Higher accumulation and bioaccessibility

The results of this study, published in the Plant Journal, show that it is possible to multiply beta-carotene levels in leaves by creating new places to store them outside the photosynthetic complexes. On the one hand, they have managed to store high levels of beta-carotene in plastoglobules, and fat storage vesicles are naturally present inside chloroplasts. These vesicles do not participate in photosynthesis and do not usually accumulate carotenoids.

‘Stimulating the formation and development of plastoglobules with molecular techniques and intense light treatments not only increases the accumulation of beta-carotene but also its bioaccessibility, i.e. the ease with which it can be extracted from the food matrix to be absorbed by our digestive system,’ says Luca Morelli, first author of the study.

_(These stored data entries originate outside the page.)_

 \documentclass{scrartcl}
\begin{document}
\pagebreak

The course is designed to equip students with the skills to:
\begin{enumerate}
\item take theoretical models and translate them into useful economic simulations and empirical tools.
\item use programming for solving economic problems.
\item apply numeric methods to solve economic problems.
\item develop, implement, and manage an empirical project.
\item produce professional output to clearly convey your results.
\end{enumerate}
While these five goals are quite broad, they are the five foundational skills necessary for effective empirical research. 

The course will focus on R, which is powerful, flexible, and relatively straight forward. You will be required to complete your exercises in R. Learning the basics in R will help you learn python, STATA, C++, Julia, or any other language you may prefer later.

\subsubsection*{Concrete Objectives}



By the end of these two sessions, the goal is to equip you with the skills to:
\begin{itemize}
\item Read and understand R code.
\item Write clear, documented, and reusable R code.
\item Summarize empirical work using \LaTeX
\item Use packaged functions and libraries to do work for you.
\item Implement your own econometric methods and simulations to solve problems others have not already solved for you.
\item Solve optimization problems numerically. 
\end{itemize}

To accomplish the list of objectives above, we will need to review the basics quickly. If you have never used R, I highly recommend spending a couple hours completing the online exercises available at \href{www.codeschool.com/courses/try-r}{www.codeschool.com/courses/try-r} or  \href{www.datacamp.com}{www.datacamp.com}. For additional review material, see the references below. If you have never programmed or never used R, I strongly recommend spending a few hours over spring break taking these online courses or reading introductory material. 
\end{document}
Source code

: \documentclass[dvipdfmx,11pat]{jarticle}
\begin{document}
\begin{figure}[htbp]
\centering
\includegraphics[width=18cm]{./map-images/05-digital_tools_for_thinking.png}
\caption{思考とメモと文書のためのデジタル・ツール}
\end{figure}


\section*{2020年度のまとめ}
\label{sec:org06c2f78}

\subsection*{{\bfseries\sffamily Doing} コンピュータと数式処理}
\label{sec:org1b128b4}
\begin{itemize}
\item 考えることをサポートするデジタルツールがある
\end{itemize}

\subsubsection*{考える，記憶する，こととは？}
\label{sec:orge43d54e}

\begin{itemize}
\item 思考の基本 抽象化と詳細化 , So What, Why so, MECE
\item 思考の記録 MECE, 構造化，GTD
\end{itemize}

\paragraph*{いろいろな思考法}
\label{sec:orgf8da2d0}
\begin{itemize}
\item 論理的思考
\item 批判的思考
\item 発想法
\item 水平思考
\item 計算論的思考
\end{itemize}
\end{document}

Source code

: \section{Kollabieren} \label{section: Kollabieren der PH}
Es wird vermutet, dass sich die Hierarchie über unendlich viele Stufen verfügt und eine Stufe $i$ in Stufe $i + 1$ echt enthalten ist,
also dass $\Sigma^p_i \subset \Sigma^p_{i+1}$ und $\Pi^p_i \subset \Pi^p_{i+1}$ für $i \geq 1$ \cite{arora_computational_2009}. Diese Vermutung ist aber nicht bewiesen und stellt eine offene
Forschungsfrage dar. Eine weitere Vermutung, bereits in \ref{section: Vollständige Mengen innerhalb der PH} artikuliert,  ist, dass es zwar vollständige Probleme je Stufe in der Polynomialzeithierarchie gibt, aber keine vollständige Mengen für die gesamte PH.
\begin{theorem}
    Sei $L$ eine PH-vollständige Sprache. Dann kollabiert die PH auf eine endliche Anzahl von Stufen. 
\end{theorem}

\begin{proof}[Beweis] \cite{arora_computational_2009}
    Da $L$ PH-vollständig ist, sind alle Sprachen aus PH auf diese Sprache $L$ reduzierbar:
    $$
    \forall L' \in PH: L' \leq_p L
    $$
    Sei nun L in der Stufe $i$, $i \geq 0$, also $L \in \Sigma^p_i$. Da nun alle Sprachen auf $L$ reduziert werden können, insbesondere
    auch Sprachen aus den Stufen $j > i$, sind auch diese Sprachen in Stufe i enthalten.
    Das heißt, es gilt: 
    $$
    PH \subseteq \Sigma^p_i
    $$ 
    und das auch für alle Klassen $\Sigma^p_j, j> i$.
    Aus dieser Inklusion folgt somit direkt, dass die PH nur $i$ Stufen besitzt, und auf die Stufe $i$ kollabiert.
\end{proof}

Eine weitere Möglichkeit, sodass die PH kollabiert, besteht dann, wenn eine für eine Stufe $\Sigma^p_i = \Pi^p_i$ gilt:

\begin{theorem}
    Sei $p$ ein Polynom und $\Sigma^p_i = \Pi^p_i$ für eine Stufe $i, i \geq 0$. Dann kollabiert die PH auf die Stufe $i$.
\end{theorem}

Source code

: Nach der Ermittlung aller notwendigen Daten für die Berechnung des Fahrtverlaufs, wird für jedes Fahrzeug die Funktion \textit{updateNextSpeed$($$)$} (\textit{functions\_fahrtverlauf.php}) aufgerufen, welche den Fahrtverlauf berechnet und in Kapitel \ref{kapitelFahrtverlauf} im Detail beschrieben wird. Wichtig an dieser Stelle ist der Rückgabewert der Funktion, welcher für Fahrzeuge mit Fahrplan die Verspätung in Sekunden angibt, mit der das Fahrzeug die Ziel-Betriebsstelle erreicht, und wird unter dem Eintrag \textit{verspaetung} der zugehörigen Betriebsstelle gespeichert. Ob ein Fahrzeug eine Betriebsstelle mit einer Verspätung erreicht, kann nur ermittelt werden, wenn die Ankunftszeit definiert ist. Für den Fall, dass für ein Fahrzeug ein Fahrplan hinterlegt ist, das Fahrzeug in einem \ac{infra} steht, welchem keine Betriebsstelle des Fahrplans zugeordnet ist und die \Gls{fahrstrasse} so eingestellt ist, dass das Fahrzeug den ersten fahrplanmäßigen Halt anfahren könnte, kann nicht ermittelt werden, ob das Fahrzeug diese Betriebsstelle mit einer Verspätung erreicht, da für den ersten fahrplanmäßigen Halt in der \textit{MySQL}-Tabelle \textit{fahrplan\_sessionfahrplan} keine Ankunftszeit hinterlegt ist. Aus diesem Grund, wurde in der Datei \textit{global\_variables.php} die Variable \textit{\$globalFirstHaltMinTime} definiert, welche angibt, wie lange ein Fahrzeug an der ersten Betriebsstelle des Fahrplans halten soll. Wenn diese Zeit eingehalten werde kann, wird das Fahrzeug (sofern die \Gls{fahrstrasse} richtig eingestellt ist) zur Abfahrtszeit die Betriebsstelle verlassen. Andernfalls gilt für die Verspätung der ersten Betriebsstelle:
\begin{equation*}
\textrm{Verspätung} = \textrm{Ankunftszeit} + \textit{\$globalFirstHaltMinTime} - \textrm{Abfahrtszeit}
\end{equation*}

Biofortification of vegetables

The study also shows that beta-carotene synthesis in plastoglobules can be combined with its production outside chloroplasts by means of biotechnological approaches. In this case, co-author Pablo Pérez Colao says, 'beta-carotene accumulates in vesicles similar to plastoglobules but located in the cytosol, the aqueous substance that surrounds the organelles and nucleus of cells’.

The combination of both strategies achieved up to a 30-fold increase in accessible beta-carotene levels compared to untreated leaves. The massive accumulation of beta-carotene also gave the lettuce leaves a characteristic golden colour.

According to the researchers, the discovery that beta-carotene can be produced and stored at very high levels and in a more bioaccessible form outside the places where it is usually found in leaves 'represents a very significant advance for improving nutrition through biofortification of vegetables such as lettuce, chard or spinach without giving up their characteristic scent and flavour'.